Yenisei is intended to be the launch vehicle for Russia’s new crewed spacecraft, the Orel (Eagle), on missions to the Moon. It would also be used to launch the large modules for a proposed lunar base.

However, the Yenisei project has had a troubled and uncertain life. Shortly after its design was to be finalized, the project was paused in 2021. This halt was due to immense costs, technical re-evaluations, and a strategic debate within Roscosmos about the best path forward. In 2024, it was announced that the project would be resumed in 2025, but its timeline remains long. The first launch is not anticipated until 2033 at the earliest.

The Methane Dilemma and Amur

Part of the reason for the Yenisei’s pause was a “propellant dilemma.” While Yenisei was designed around the well-understood (and highly refined) kerosene fuel of the RD-171, a new technological trend was emerging globally: methane . Methane-fueled engines, burning liquid methane with liquid oxygen, promise higher efficiency, lower cost, and cleaner-burning engines that are much easier to reuse.

Russia’s primary methane rocket project is the Amur (rocket) (also called Soyuz-7). This is a medium-lift rocket, designed to lift 10.5 to 13.6 metric tons to LEO, putting it in a class to replace the workhorse Soyuz-2, not a heavy-lift rocket. Its key feature is a reusable first stage, designed to land propulsively, similar to Western commercial rockets. Development of the Amur is active, with prototype hardware expected to begin testing in 2025 and a first launch planned for 2028-2030.

The debate within Roscosmos was whether it was wise to invest billions in a massive, expendable, kerosene-fueled rocket (Yenisei) when the future of rocketry appeared to be reusable methane. Some officials and engineers pushed to redesign the super-heavy launcher to be methane-based, using the technology being developed for Amur.
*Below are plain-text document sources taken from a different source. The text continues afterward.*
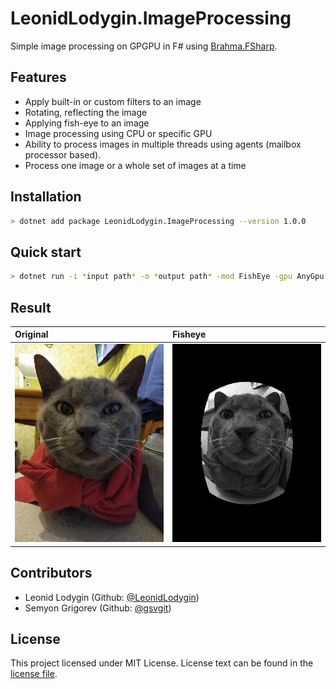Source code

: # LeonidLodygin.ImageProcessing

Simple image processing on GPGPU in F# using [Brahma.FSharp](https://github.com/YaccConstructor/Brahma.FSharp).

## Features
* Apply built-in or custom filters to an image
* Rotating, reflecting the image
* Applying fish-eye to an image
* Image processing using CPU or specific GPU
* Ability to process images in multiple threads using agents (mailbox processor based).
* Process one image or a whole set of images at a time

## Installation
```sh
> dotnet add package LeonidLodygin.ImageProcessing --version 1.0.0
```

## Quick start
```sh
> dotnet run -i *input path* -o *output path* -mod FishEye -gpu AnyGpu
```
## Result
| Original                                                                                              | Fisheye                                                                                                 |
|:------------------------------------------------------------------------------------------------------|:--------------------------------------------------------------------------------------------------------|
| ![image](https://raw.githubusercontent.com/LeonidLodygin/ImageProcessing/gh-pages/images/example.jpg) | ![image](https://raw.githubusercontent.com/LeonidLodygin/ImageProcessing/gh-pages/images/processed.jpg) |

## Contributors

- Leonid Lodygin (Github: [@LeonidLodygin](https://github.com/LeonidLodygin))
- Semyon Grigorev (Github: [@gsvgit](https://github.com/gsvgit))

## License

This project licensed under MIT License. License text can be found in the
[license file](https://github.com/LeonidLodygin/ImageProcessing/blob/main/LICENSE.md).
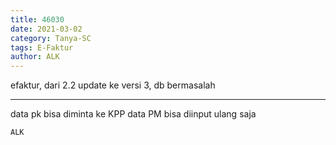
 ```yaml
---
title: 46030
date: 2021-03-02
category: Tanya-SC
tags: E-Faktur
author: ALK
---
```


efaktur, dari 2.2 update ke versi 3, db bermasalah

---

data pk bisa diminta ke KPP data PM bisa diinput ulang saja

`ALK`

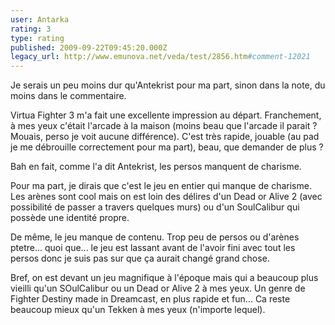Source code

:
 ```yaml
---
user: Antarka
rating: 3
type: rating
published: 2009-09-22T09:45:20.000Z
legacy_url: http://www.emunova.net/veda/test/2856.htm#comment-12021
---
```

Je serais un peu moins dur qu'Antekrist pour ma part, sinon dans la note, du moins dans le commentaire.

Virtua Fighter 3 m'a fait une excellente impression au départ. Franchement, à mes yeux c'était l'arcade à la maison (moins beau que l'arcade il parait ? Mouais, perso je voit aucune différence). C'est très rapide, jouable (au pad je me débrouille correctement pour ma part), beau, que demander de plus ?

Bah en fait, comme l'a dit Antekrist, les persos manquent de charisme. 

Pour ma part, je dirais que c'est le jeu en entier qui manque de charisme. Les arènes sont cool mais on est loin des délires d'un Dead or Alive 2 (avec possibilité de passer a travers quelques murs) ou d'un SoulCalibur qui possède une identité propre.

De même, le jeu manque de contenu. Trop peu de persos ou d'arènes ptetre... quoi que... le jeu est lassant avant de l'avoir fini avec tout les persos donc je suis pas sur que ça aurait changé grand chose.

Bref, on est devant un jeu magnifique à l'époque mais qui a beaucoup plus vieilli qu'un SOulCalibur ou un Dead or Alive 2 à mes yeux. Un genre de Fighter Destiny made in Dreamcast, en plus rapide et fun... Ca reste beaucoup mieux qu'un Tekken à mes yeux (n'importe lequel).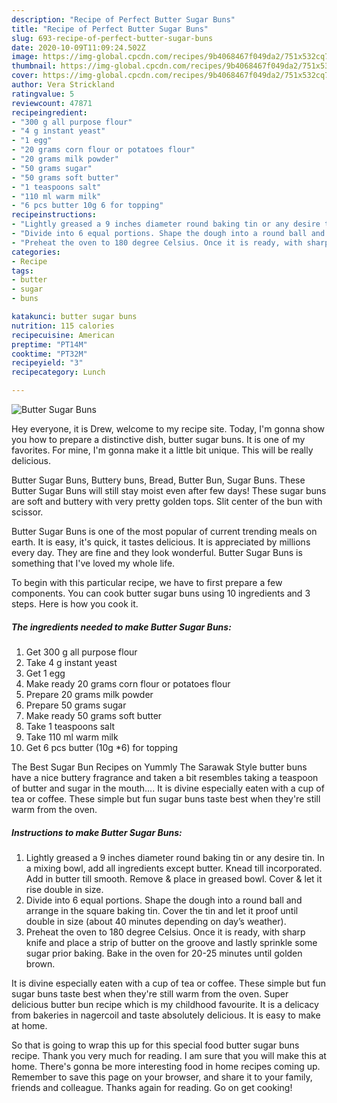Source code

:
 ```yaml
---
description: "Recipe of Perfect Butter Sugar Buns"
title: "Recipe of Perfect Butter Sugar Buns"
slug: 693-recipe-of-perfect-butter-sugar-buns
date: 2020-10-09T11:09:24.502Z
image: https://img-global.cpcdn.com/recipes/9b4068467f049da2/751x532cq70/butter-sugar-buns-recipe-main-photo.jpg
thumbnail: https://img-global.cpcdn.com/recipes/9b4068467f049da2/751x532cq70/butter-sugar-buns-recipe-main-photo.jpg
cover: https://img-global.cpcdn.com/recipes/9b4068467f049da2/751x532cq70/butter-sugar-buns-recipe-main-photo.jpg
author: Vera Strickland
ratingvalue: 5
reviewcount: 47871
recipeingredient:
- "300 g all purpose flour"
- "4 g instant yeast"
- "1 egg"
- "20 grams corn flour or potatoes flour"
- "20 grams milk powder"
- "50 grams sugar"
- "50 grams soft butter"
- "1 teaspoons salt"
- "110 ml warm milk"
- "6 pcs butter 10g 6 for topping"
recipeinstructions:
- "Lightly greased a 9 inches diameter round baking tin or any desire tin. In a mixing bowl, add all ingredients except butter. Knead till incorporated. Add in butter till smooth. Remove &amp; place in greased bowl. Cover &amp; let it rise double in size."
- "Divide into 6 equal portions. Shape the dough into a round ball and arrange in the square baking tin. Cover the tin and let it proof until double in size (about 40 minutes depending on day’s weather)."
- "Preheat the oven to 180 degree Celsius. Once it is ready, with sharp knife and place a strip of butter on the groove and lastly sprinkle some sugar prior baking. Bake in the oven for 20-25 minutes until golden brown."
categories:
- Recipe
tags:
- butter
- sugar
- buns

katakunci: butter sugar buns 
nutrition: 115 calories
recipecuisine: American
preptime: "PT14M"
cooktime: "PT32M"
recipeyield: "3"
recipecategory: Lunch

---
```



![Butter Sugar Buns](https://img-global.cpcdn.com/recipes/9b4068467f049da2/751x532cq70/butter-sugar-buns-recipe-main-photo.jpg)

Hey everyone, it is Drew, welcome to my recipe site. Today, I'm gonna show you how to prepare a distinctive dish, butter sugar buns. It is one of my favorites. For mine, I'm gonna make it a little bit unique. This will be really delicious.

Butter Sugar Buns, Buttery buns, Bread, Butter Bun, Sugar Buns. These Butter Sugar Buns will still stay moist even after few days! These sugar buns are soft and buttery with very pretty golden tops. Slit center of the bun with scissor.

Butter Sugar Buns is one of the most popular of current trending meals on earth. It is easy, it's quick, it tastes delicious. It is appreciated by millions every day. They are fine and they look wonderful. Butter Sugar Buns is something that I've loved my whole life.


To begin with this particular recipe, we have to first prepare a few components. You can cook butter sugar buns using 10 ingredients and 3 steps. Here is how you cook it.

<!--inarticleads1-->

##### The ingredients needed to make Butter Sugar Buns:

1. Get 300 g all purpose flour
1. Take 4 g instant yeast
1. Get 1 egg
1. Make ready 20 grams corn flour or potatoes flour
1. Prepare 20 grams milk powder
1. Prepare 50 grams sugar
1. Make ready 50 grams soft butter
1. Take 1 teaspoons salt
1. Take 110 ml warm milk
1. Get 6 pcs butter (10g *6) for topping


The Best Sugar Bun Recipes on Yummly The Sarawak Style butter buns have a nice buttery fragrance and taken a bit resembles taking a teaspoon of butter and sugar in the mouth…. It is divine especially eaten with a cup of tea or coffee. These simple but fun sugar buns taste best when they&#39;re still warm from the oven. 

<!--inarticleads2-->

##### Instructions to make Butter Sugar Buns:

1. Lightly greased a 9 inches diameter round baking tin or any desire tin. In a mixing bowl, add all ingredients except butter. Knead till incorporated. Add in butter till smooth. Remove &amp; place in greased bowl. Cover &amp; let it rise double in size.
1. Divide into 6 equal portions. Shape the dough into a round ball and arrange in the square baking tin. Cover the tin and let it proof until double in size (about 40 minutes depending on day’s weather).
1. Preheat the oven to 180 degree Celsius. Once it is ready, with sharp knife and place a strip of butter on the groove and lastly sprinkle some sugar prior baking. Bake in the oven for 20-25 minutes until golden brown.


It is divine especially eaten with a cup of tea or coffee. These simple but fun sugar buns taste best when they&#39;re still warm from the oven. Super delicious butter bun recipe which is my childhood favourite. It is a delicacy from bakeries in nagercoil and taste absolutely delicious. It is easy to make at home. 

So that is going to wrap this up for this special food butter sugar buns recipe. Thank you very much for reading. I am sure that you will make this at home. There's gonna be more interesting food in home recipes coming up. Remember to save this page on your browser, and share it to your family, friends and colleague. Thanks again for reading. Go on get cooking!
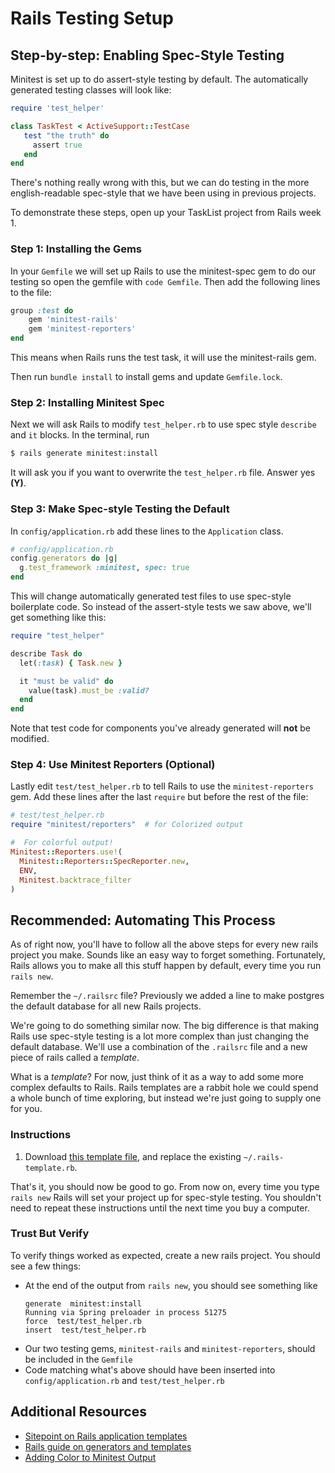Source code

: # Rails Testing Setup

## Step-by-step: Enabling Spec-Style Testing
Minitest is set up to do assert-style testing by default. The automatically generated testing classes will look like:

```ruby
require 'test_helper'

class TaskTest < ActiveSupport::TestCase
   test "the truth" do
     assert true
   end
end
```

There's nothing really wrong with this, but we can do testing in the more english-readable spec-style that we have been using in previous projects.

To demonstrate these steps, open up your TaskList project from Rails week 1.

### Step 1: Installing the Gems

In your `Gemfile` we will set up Rails to use the minitest-spec gem to do our testing so open the gemfile with `code Gemfile`.  Then add the following lines to the file:

```ruby
group :test do
	gem 'minitest-rails'
	gem 'minitest-reporters'
end
```

This means when Rails runs the test task, it will use the minitest-rails gem.  

Then run `bundle install` to install gems and update `Gemfile.lock`.

### Step 2: Installing Minitest Spec

Next we will ask Rails to modify `test_helper.rb` to use spec style `describe` and `it` blocks. In the terminal, run

```bash
$ rails generate minitest:install
```

It will ask you if you want to overwrite the `test_helper.rb` file.  Answer yes **(Y)**.

### Step 3: Make Spec-style Testing the Default

In `config/application.rb` add these lines to the `Application` class.

```ruby
# config/application.rb
config.generators do |g|
  g.test_framework :minitest, spec: true
end
```

This will change automatically generated test files to use spec-style boilerplate code. So instead of the assert-style tests we saw above, we'll get something like this:

```ruby
require "test_helper"

describe Task do
  let(:task) { Task.new }

  it "must be valid" do
    value(task).must_be :valid?
  end
end
```

Note that test code for components you've already generated will **not** be modified.

### Step 4: Use Minitest Reporters (Optional)

Lastly edit `test/test_helper.rb` to tell Rails to use the `minitest-reporters` gem. Add these lines after the last `require` but before the rest of the file:

```ruby
# test/test_helper.rb
require "minitest/reporters"  # for Colorized output

#  For colorful output!
Minitest::Reporters.use!(
  Minitest::Reporters::SpecReporter.new,
  ENV,
  Minitest.backtrace_filter
)
```

## Recommended: Automating This Process

As of right now, you'll have to follow all the above steps for every new rails project you make. Sounds like an easy way to forget something. Fortunately, Rails allows you to make all this stuff happen by default, every time you run `rails new`.

Remember the `~/.railsrc` file? Previously we added a line to make postgres the default database for all new Rails projects.

We're going to do something similar now. The big difference is that making Rails use spec-style testing is a lot more complex than just changing the default database. We'll use a combination of the `.railsrc` file and a new piece of rails called a _template_.

What is a _template_? For now, just think of it as a way to add some more complex defaults to Rails. Rails templates are a rabbit hole we could spend a whole bunch of time exploring, but instead we're just going to supply one for you.

### Instructions

1. Download [this template file](https://github.com/Ada-Developers-Academy/textbook-curriculum/blob/master/09-intermediate-rails/reference/.rails-template.rb), and replace the existing  `~/.rails-template.rb`.

That's it, you should now be good to go. From now on, every time you type `rails new` Rails will set your project up for spec-style testing. You shouldn't need to repeat these instructions until the next time you buy a computer.

### Trust But Verify

To verify things worked as expected, create a new rails project. You should see a few things:

- At the end of the output from `rails new`, you should see something like
    ```
    generate  minitest:install
    Running via Spring preloader in process 51275
    force  test/test_helper.rb
    insert  test/test_helper.rb
    ```
- Our two testing gems, `minitest-rails` and `minitest-reporters`, should be included in the `Gemfile`
- Code matching what's above should have been inserted into `config/application.rb` and `test/test_helper.rb`

## Additional Resources

- [Sitepoint on Rails application templates](https://www.sitepoint.com/rails-application-templates-real-world/)
- [Rails guide on generators and templates](http://guides.rubyonrails.org/generators.html)
- [Adding Color to Minitest Output](http://chriskottom.com/blog/2014/06/dress-up-your-minitest-output/)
While some proposals were drafted for heavy-lift Amur variants – including a 25-ton-capable version that would use three cores – these remain conceptual. For now, the official super-heavy plan has reverted to the kerosene-based Yenisei, even as the methane-based Amur is developed in parallel. This leaves Russia’s long-term heavy-lift strategy split between a concrete, operational vehicle (Angara A5), a legacy rocket (Proton-M), a long-term but uncertain super-heavy project (Yenisei), and a next-generation medium-lift rocket (Amur) that holds the technological key to a different future.

Summary

As of 2025, Russia’s heavy-lift launch capability is defined by a major transition. The legendary and toxic Proton-M rocket is retired, its five-decade career at an end. Its replacement, the modern, domestically-built, and cleaner-burning Angara A5, is now operational and has taken over the manifest of critical government, military, and infrastructure launches from the Vostochny Cosmodrome.

For the future, ambitions remain high but are clouded by financial and strategic uncertainty. The Yenisei super-heavy rocket, a vehicle on the scale of America’s Saturn V, is officially back in development after a pause, but its first flight is the better part of a decade away. Its development runs parallel to the Amur-LNG program, a separate project to create a reusable, methane-fueled rocket that represents a different technological path. How Russia reconciles these different programs will determine its ability to not only maintain its access to orbit but to pursue ambitious goals in deep space.